The Union government under PM Narasimha Rao went into damage control mode and brought out a law called “The Acquisition of Certain Area at Ayodhya Act, 1993”. Through this Act, the central government acquired all rights of property whether movable or immovable in and around the Ram Janmabhoomi-Babri Masjid complex. Section 4 (2) and (3) of the Act specified that on the commencement of this Act, “any suit, appeal or other proceeding in any respect of the right, title and interest relating to any property, which was thus vested in the central government, pending before any court, tribunal or any other authority, shall abate”.
Besides, the Act in Section 6(1) also provided that the central government can hand over some or any extent of the land to any authority, body, trustees of any trust set up on or after the takeover of these areas, for any activity or construction as the government may deem fit. The Act was challenged, but the Supreme Court in 1994 upheld the Act. However, it struck down Section 4 (3), thereby reviving all the litigations and asserting the supremacy of the judiciary over legislature to decide the fate of the cases.
Surprisingly, subsequent governments decided to fight the cases in court rather than wrest control of the issue in Parliament.

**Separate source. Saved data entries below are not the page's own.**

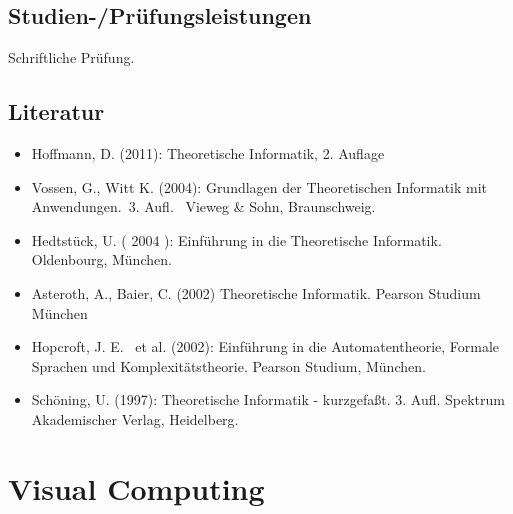 \section*{Studien-/Prüfungsleistungen\label{/mi-2017/modulbeschreibungen-bachelor/BA_TheoretischeInformatik2}}\label{studien-pruxfcfungsleistungenpathlabelmi-2017modulbeschreibungen-bachelorbaux5ftheoretischeinformatik2}

Schriftliche Prüfung.

\section*{Literatur\label{/mi-2017/modulbeschreibungen-bachelor/BA_TheoretischeInformatik2}}\label{literaturpathlabelmi-2017modulbeschreibungen-bachelorbaux5ftheoretischeinformatik2}

\begin{itemize}
\tightlist
\item
  Hoffmann, D. (2011): Theoretische Informatik, 2. Auflage
\item
  Vossen, G., Witt K. (2004): Grundlagen der Theoretischen Informatik
  mit Anwendungen.~3. Aufl.~ Vieweg \& Sohn, Braunschweig.
\item
  Hedtstück, U. ( 2004 ): Einführung in die Theoretische Informatik.
  Oldenbourg, München.
\item
  Asteroth, A., Baier, C. (2002) Theoretische Informatik. Pearson
  Studium München
\item
  Hopcroft, J. E.~ et al. (2002): Einführung in die Automatentheorie,
  Formale Sprachen und Komplexitätstheorie. Pearson Studium, München.
\item
  Schöning, U. (1997): Theoretische Informatik - kurzgefaßt. 3. Aufl.
  Spektrum Akademischer Verlag, Heidelberg.
\end{itemize}

\chapter{Visual
Computing\label{/mi-2017/modulbeschreibungen-bachelor/BA_Vertiefung-Visual-Computing}}\label{visual-computingpathlabelmi-2017modulbeschreibungen-bachelorbaux5fvertiefung-visual-computing}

Interestingly, there is also an argument that the 1993 Act can be amended by Parliament and included under the Ninth Schedule of the Constitution. Once a law is enacted and included in the Ninth Schedule, it gets protection under Article 31-B (validation of certain Acts and Regulations) and is not subject to judicial scrutiny.
The Ninth Schedule, the first amendment, was introduced by PM Jawaharlal Nehru to keep certain agrarian laws, particularly those on land reforms, beyond the scope of judicial review. But subsequently, in 1973, the Supreme Court through a nine-bench judgment ruled that the insertion of a bill in the Ninth Schedule is not controlled by any defined criteria by which the exercise of power may be evaluated. The insertion of the Ninth Schedule nullifies Part 3 of the Constitution that deals with fundamental rights. And there is no Constitutional control over it. The Supreme Court thus ruled that the supremacy of the Constitution mandates a mechanism be set up to test the validity of legislative acts through an independent organ—the judiciary.
Thus, the option of resolving the Ayodhya issue through a bill in Parliament does not enjoy judicial immunity. The demand for an ordinance also is not an easy option as it will require the President of India to issue it only if the situation so warrants. Again, any such ordinance will have to be ratified by Parliament within six months and cannot be promulgated during the session. With the 2019 elections approaching, Parliament will be in session for less than six months. Also, the ordinance itself can be challenged in court thus bringing two Constitutional authorities, the office of the President of India and the Supreme Court in direct confrontation.
The Ayodhya issue is no longer a religious one. And it has now gone beyond the confines of Parliament and the courts. It is now only up to the sane elements of the country to come to a negotiated settlement. But they are an endangered species in India today.
The author is former editor of ‘Organiser’.